__About this exercise__.
Below are the entries to work from; restate word for word the portion that opens with the line containing "illustrates steps 1--3." and closes with the line containing "During the first", keeping both.

____________________

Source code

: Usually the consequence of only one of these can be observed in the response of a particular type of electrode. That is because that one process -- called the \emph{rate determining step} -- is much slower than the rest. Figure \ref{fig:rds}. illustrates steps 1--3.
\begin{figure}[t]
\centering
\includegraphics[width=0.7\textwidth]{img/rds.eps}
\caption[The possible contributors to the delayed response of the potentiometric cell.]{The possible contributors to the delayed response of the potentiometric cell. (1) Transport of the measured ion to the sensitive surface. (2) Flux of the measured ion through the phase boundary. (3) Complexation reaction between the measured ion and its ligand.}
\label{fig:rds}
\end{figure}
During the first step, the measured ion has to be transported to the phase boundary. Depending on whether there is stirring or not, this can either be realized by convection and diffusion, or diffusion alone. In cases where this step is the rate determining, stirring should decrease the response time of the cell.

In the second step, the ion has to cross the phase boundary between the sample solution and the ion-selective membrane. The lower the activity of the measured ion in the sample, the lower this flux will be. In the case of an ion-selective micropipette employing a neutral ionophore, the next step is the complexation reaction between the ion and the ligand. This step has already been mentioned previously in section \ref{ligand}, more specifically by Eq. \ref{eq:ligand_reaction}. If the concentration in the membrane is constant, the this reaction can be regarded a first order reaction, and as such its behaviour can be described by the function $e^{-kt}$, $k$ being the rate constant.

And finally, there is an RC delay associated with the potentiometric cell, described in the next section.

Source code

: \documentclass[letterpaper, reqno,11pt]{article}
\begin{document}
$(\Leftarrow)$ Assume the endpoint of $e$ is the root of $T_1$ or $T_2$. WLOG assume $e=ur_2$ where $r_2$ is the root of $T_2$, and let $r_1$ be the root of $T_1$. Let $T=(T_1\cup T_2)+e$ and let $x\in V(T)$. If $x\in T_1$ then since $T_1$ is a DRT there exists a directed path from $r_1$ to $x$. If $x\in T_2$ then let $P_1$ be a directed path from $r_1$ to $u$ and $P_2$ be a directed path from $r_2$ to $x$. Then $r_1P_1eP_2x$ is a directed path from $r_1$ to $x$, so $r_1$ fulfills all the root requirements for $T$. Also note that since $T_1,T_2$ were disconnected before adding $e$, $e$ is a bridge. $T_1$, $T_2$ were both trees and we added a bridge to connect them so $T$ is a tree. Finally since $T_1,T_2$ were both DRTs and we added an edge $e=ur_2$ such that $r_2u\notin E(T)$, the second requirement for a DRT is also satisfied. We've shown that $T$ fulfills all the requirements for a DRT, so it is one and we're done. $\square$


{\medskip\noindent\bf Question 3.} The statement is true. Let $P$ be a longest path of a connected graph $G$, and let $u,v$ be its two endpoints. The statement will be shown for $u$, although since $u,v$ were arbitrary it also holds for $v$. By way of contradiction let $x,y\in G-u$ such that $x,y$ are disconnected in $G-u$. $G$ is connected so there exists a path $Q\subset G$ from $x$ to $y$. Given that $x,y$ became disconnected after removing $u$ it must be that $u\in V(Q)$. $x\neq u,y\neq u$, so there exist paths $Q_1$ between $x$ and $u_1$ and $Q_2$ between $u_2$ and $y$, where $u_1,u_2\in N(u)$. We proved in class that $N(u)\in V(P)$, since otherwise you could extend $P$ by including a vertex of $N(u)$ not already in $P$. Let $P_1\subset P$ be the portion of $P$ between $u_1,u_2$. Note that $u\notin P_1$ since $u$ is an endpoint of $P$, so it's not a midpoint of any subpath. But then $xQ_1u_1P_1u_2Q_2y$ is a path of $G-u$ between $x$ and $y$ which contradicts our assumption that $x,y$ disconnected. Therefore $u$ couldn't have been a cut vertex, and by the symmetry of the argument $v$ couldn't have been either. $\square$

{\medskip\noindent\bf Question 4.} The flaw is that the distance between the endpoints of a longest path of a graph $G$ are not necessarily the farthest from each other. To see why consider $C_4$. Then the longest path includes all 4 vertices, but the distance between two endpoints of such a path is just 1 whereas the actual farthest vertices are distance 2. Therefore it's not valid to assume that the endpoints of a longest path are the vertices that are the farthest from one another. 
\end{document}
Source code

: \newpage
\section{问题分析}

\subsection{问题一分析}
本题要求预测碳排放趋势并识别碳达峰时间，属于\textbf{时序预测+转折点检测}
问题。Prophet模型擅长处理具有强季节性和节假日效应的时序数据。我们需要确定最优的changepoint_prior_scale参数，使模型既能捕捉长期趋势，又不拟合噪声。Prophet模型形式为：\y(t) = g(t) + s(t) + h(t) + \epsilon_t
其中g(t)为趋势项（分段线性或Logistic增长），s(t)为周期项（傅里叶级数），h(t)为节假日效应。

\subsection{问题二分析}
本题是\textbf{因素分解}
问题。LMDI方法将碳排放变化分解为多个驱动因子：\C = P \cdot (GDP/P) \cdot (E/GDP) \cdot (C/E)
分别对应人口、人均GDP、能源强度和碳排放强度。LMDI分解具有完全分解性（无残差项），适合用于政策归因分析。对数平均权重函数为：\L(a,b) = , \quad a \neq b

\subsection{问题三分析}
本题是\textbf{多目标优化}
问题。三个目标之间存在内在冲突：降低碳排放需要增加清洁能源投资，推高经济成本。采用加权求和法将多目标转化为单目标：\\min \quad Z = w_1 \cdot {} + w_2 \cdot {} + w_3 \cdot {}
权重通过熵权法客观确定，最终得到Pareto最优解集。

____________________

__Response for this exercise__.
: Usually the consequence of only one of these can be observed in the response of a particular type of electrode. That is because that one process -- called the \emph{rate determining step} -- is much slower than the rest. Figure \ref{fig:rds}. illustrates steps 1--3.
\begin{figure}[t]
\centering
\includegraphics[width=0.7\textwidth]{img/rds.eps}
\caption[The possible contributors to the delayed response of the potentiometric cell.]{The possible contributors to the delayed response of the potentiometric cell. (1) Transport of the measured ion to the sensitive surface. (2) Flux of the measured ion through the phase boundary. (3) Complexation reaction between the measured ion and its ligand.}
\label{fig:rds}
\end{figure}
During the first step, the measured ion has to be transported to the phase boundary. Depending on whether there is stirring or not, this can either be realized by convection and diffusion, or diffusion alone. In cases where this step is the rate determining, stirring should decrease the response time of the cell.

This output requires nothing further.